La tormenta tropical Elsa pasó de largo por el poblado amanciero de Guayabal sin dedicarle ni siquiera un borrascoso y húmedo guiño. Cosa rara, porque su litoral parece como poseído del raro «aché» de atraer cuanto ciclón o marejada se despistan por las azules aguas del golfo de Guacanayabo.
En efecto, los cuadernos de bitácora locales registran más de una escaramuza contra los perversos emisarios de los dioses Eolo y Poseidón, empecinados en incluir al humilde asentamiento en sus funestos itinerarios, y culpables de las cicatrices que le marcan la epidermis en su centenaria existencia.
La furia de Natura contra Guayabal debutó en el siglo XIX, cuando una enorme ventisca lo vapuleó a su antojo. El ciclón de 1932 arrasó allí con la quinta y con los mangos. En agosto de 1950 se le encimó otro feroz temporal. Para no ser menos, el tristemente célebre Flora lo caló hasta los huesos en octubre de 1963. Ike (el huracán leñador) lo lanzó contra las cuerdas en septiembre de 2008. Y dos meses después, Paloma —¿o mejor tigresa?— lo puso al borde del nocao.
Un solo inmueble guayabalense resistió a pie firma las furibundas golpizas de los elementos. Fue construido en 1927 como vivienda familiar a pocos metros de la playa. Tiene costillar de tablas de madera, refuerzos de sólidas vigas y soportes de gruesos pilotes. Allí permanece, casi un siglo después. Ni el viento ni las olas han conseguido doblegarlo.
Pero existe algo de mágico en esta añeja edificación de cubierta de tejas y puertas frontales. Lo explica, a su manera, el sitio web de la emisora de Santa Cruz del Sur, una ciudad también bañada por el Golfo de Guacanayabo y casi borrada del mapa por la furia del huracán de 1932. Dice:
«Asombra que de los dos pueblos arrasados por el ciclón de 1932 —la propia Santa Cruz del Sur y el poblado de Guayabal, distantes por mar unos 35 kilómetros—, las únicas casas que quedaron en pie las construyó… ¡el mismo carpintero!».

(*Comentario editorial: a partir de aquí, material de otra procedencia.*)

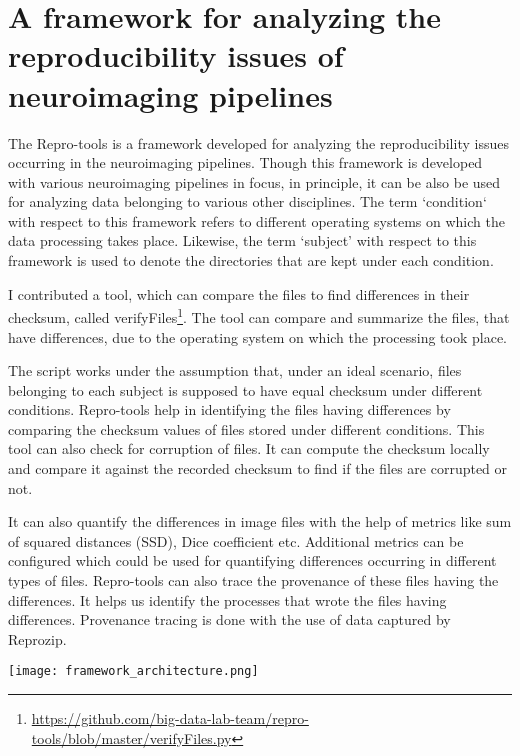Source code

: \chapter{A framework for analyzing the reproducibility issues of neuroimaging pipelines}
The Repro-tools  is a framework developed for analyzing the reproducibility issues occurring in the neuroimaging pipelines. Though this framework is developed with various neuroimaging pipelines in focus, in principle, it can be also be used for analyzing data belonging to various other disciplines. The term `condition` with respect to this framework refers to different operating systems on which the data processing takes place. Likewise, the term `subject' with respect to this framework is used to denote the directories that are kept under each condition. 

I contributed a tool, which can compare the files to find differences in their checksum, called verifyFiles\footnote{\url{https://github.com/big-data-lab-team/repro-tools/blob/master/verifyFiles.py}}. The tool can compare and summarize the files, that have differences, due to the operating system on which the processing took place.

The script works under the assumption that, under an ideal scenario, files belonging to each subject is supposed to have equal checksum under different conditions. Repro-tools help in identifying the files having differences by comparing the checksum values of files stored under different conditions. This tool can also check for corruption of files. It can compute the checksum locally and compare it against the recorded checksum to find if the files are corrupted or not.

It can also quantify the differences in image files with the help of metrics like sum of squared distances (SSD), Dice coefficient etc. Additional metrics can be configured which could be used for quantifying differences occurring in different types of files. Repro-tools can also trace the provenance of these files having the differences. It helps us identify the processes that wrote the files having differences. Provenance tracing is done with the use of data captured by Reprozip.


\begin{center}
\texttt{[image: framework\_architecture.png]}
\label{fig:framework_architecture}
\end{center}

¿Artista del oficio ese hombre? ¿O veleidades de la diosa fortuna? ¡Vaya usted a saber! Lo cierto es que la casa de Guayabal continúa en el mismo sitio donde fue levantada, quizás más decrépita que otrora, pero erguida, como un testimonio de que la cólera de la naturaleza no siempre se sale con la suya. Tal vez por eso, Elsa le concedió un respiro.